General and administrative expenses, which focus on general
corporate related activities, were $3.5 million for the three
months ended June 30, 2022, compared to $2.8 million for the three
months ended June 30, 2021, representing an increase of 24%. This
increase was primarily due to an increase in professional fees
associated with the proposed merger with Cend Therapeutics,
Inc.
Overall, net losses were $6.6 million and $5.7 million for the
three months ended June 30, 2022 and June 30, 2021,
respectively.
In order to provide Cend with capital for its development
programs prior to the closing of the merger, the Company made an
investment of $10 million in Cend in connection with a
collaboration agreement to maintain development momentum of the
Cend pipeline.
Balance Sheet Highlights
As of June 30, 2022, the Company had cash,
cash equivalents and marketable securities of approximately $73
million, which is net of our $10 million investment in Cend and
which we believe positions us well relative to the projected
capital obligations for our existing development programs as well
as our cash and investments balance target at the time of the
closing of the merger with Cend.
Conference Call
Information
Caladrius will hold a live conference call today, August 4, 2022,
at 4:30 p.m. (EDT) to discuss financial results, provide a business
update and answer questions.
The Company is utilizing a new conference call service.
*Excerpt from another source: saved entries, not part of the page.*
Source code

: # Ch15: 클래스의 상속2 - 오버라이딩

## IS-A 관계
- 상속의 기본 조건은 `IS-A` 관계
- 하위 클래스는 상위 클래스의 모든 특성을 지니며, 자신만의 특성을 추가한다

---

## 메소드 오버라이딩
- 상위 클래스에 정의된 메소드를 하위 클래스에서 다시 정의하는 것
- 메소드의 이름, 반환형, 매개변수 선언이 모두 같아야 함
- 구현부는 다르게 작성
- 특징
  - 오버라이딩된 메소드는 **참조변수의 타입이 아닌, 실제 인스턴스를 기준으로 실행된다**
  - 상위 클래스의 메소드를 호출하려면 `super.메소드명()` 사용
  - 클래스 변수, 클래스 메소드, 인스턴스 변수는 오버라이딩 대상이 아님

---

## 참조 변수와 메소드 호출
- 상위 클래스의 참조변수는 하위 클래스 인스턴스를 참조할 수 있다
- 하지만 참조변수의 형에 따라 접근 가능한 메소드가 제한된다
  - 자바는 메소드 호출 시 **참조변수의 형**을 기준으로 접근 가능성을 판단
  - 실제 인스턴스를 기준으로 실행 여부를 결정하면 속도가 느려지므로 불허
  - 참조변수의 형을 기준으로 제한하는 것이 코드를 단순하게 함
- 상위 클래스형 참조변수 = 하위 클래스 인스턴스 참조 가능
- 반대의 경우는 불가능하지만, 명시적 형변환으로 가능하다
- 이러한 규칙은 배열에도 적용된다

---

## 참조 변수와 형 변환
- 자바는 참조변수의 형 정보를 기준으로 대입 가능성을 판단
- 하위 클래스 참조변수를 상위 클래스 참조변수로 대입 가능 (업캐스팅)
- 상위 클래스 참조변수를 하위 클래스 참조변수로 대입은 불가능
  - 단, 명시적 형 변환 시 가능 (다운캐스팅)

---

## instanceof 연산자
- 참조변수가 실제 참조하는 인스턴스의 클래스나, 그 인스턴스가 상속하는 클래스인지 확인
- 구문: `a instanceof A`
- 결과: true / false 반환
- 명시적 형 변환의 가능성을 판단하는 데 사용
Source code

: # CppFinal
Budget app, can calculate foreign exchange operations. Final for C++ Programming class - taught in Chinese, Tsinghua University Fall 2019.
Those
wishing to participate must register for the conference call by way
of the following link: CLICK HERE TO REGISTER. Registered
participants will receive an email containing conference call
details for dial-in options. To avoid delays, we encourage
participants to dial into the conference call fifteen minutes ahead
of the scheduled start time.
A live webcast of the call will also be accessible under the
Investors & News section of the Caladrius website and will be
available for replay beginning two hours after the conclusion of
the call for 12 months.
About Caladrius Biosciences
Caladrius Biosciences, Inc. is a clinical-stage
biopharmaceutical company dedicated to the development of
innovative therapies designed to treat or reverse disease. We
currently are developing first-in-class autologous cell therapy
products based on the finely tuned mechanisms for self-repair that
exist in the human body. Our technology leverages and enables these
mechanisms in the form of specific cells, using formulations and
modes of delivery unique to each medical indication.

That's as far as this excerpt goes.